Did Carlton St. shooting prompt Air Canada to remove crews from downtown Winnipeg?

An interesting post from “Longhauler”, seemingly an Air Canada crew member, on the Airliners.net Civil Aviation discussion forum. The shooting he is likely referring to is the Sept. 19th shooting on Carlton Street, about 350 metres from the Radisson Hotel.

Air Canada recently announced that its crews would no longer be staying at the hotel for security reasons.

No this decision came from the Corporate Security department of the airline. This large department is always doing “risk assessment” everywhere Air Canada flies. Not just for aircrew safety when away from base, but also for passengers and aircraft.
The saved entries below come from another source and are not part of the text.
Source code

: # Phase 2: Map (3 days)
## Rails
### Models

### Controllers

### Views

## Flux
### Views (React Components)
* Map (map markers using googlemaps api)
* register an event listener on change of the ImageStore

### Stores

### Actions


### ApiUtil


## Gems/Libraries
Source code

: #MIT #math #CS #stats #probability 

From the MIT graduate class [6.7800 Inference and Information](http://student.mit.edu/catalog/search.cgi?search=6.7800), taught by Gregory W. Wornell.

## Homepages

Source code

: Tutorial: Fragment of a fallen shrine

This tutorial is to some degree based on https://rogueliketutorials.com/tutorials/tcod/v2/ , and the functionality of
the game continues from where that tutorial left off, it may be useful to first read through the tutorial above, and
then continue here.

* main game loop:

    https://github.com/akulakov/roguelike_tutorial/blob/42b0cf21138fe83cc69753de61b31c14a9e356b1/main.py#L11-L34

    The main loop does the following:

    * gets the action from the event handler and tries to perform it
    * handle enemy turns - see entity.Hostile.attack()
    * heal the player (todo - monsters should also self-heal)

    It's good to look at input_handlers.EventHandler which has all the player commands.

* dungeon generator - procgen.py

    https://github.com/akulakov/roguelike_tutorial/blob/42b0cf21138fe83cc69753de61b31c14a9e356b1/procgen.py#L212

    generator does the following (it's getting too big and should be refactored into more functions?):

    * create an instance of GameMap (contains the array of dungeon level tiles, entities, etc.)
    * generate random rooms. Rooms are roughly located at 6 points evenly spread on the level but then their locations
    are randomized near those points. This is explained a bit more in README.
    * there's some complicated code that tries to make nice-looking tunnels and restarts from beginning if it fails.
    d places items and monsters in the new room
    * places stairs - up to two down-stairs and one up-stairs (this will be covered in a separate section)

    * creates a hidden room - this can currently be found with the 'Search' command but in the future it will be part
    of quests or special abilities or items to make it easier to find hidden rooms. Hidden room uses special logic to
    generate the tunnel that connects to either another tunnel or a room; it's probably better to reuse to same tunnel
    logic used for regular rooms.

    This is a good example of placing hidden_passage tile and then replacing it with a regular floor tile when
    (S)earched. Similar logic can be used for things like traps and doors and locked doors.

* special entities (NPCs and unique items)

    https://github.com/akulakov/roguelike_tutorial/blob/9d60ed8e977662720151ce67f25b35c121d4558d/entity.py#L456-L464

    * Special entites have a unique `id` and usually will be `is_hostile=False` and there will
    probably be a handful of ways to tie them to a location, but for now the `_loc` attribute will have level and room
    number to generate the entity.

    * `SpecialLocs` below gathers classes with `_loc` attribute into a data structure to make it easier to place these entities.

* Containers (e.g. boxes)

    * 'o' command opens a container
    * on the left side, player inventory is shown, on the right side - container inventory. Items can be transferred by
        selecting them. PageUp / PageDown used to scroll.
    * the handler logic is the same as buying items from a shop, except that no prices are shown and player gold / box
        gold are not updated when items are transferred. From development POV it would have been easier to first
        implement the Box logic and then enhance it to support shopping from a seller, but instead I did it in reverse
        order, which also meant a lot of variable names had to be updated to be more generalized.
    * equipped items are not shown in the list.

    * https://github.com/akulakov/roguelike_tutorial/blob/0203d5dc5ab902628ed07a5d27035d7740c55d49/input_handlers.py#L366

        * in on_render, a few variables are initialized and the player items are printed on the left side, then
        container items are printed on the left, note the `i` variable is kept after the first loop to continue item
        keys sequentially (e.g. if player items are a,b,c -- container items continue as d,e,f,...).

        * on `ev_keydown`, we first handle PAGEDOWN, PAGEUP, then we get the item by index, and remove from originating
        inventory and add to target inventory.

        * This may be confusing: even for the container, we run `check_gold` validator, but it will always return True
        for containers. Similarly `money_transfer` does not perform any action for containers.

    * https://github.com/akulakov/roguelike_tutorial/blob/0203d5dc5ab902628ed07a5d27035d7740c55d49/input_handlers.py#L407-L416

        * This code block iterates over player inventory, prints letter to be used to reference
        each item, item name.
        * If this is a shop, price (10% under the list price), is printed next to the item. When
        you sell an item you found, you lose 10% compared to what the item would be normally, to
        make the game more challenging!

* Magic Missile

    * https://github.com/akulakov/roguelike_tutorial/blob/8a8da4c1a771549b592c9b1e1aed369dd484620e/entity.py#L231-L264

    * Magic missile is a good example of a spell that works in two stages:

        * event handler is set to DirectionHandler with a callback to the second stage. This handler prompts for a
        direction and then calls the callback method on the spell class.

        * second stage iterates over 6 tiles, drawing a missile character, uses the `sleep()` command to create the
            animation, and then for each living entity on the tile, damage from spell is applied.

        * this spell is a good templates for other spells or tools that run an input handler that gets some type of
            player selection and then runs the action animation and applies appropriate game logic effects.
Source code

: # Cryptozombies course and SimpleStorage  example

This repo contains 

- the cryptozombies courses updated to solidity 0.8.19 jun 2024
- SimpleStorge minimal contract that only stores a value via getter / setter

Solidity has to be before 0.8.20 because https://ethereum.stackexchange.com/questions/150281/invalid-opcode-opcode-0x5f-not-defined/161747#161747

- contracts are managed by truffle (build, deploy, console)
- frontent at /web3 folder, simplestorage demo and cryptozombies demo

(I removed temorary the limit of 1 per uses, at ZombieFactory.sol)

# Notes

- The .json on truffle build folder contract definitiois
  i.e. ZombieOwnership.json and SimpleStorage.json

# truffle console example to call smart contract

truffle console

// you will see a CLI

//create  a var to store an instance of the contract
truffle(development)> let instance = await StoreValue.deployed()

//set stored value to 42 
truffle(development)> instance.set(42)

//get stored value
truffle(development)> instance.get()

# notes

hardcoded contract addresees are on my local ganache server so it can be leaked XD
 For example, a few years back, there was concern about Tel Aviv. As a result, aircraft and crew were laying over in Cyprus, then shuttling back and forth to pick up and drop off passengers. These types of risk assessments are continually done everywhere worldwide Air Canada flies.

 In the case of Winnipeg, if I understand correctly, the final straw was a murder in the parking lot of the hotel during daylight hours. Combined with continued concern from police reports, the risk was considered too high.

Thus, the decision to pull crews from downtown Winnipeg likely wasn’t driven by the availability of a better deal at the Sandman Hotel or to make some kind of point on the eve of a provincial election — just by the desire to protect the airline from lawsuits and operational problems.

Love or hate Air Canada’s crews and onboard service, you have to at least applaud their safety-first mindset, without which the airline wouldn’t have gone 28 years without a fatal accident. (The most recent fatal accident: the June 2, 1983 DC-9 fire in Cincinnati.)

* – See also Jean Leloup’s thoughtful post on Winnipeg’s pros and cons from a Calgarian’s point of view.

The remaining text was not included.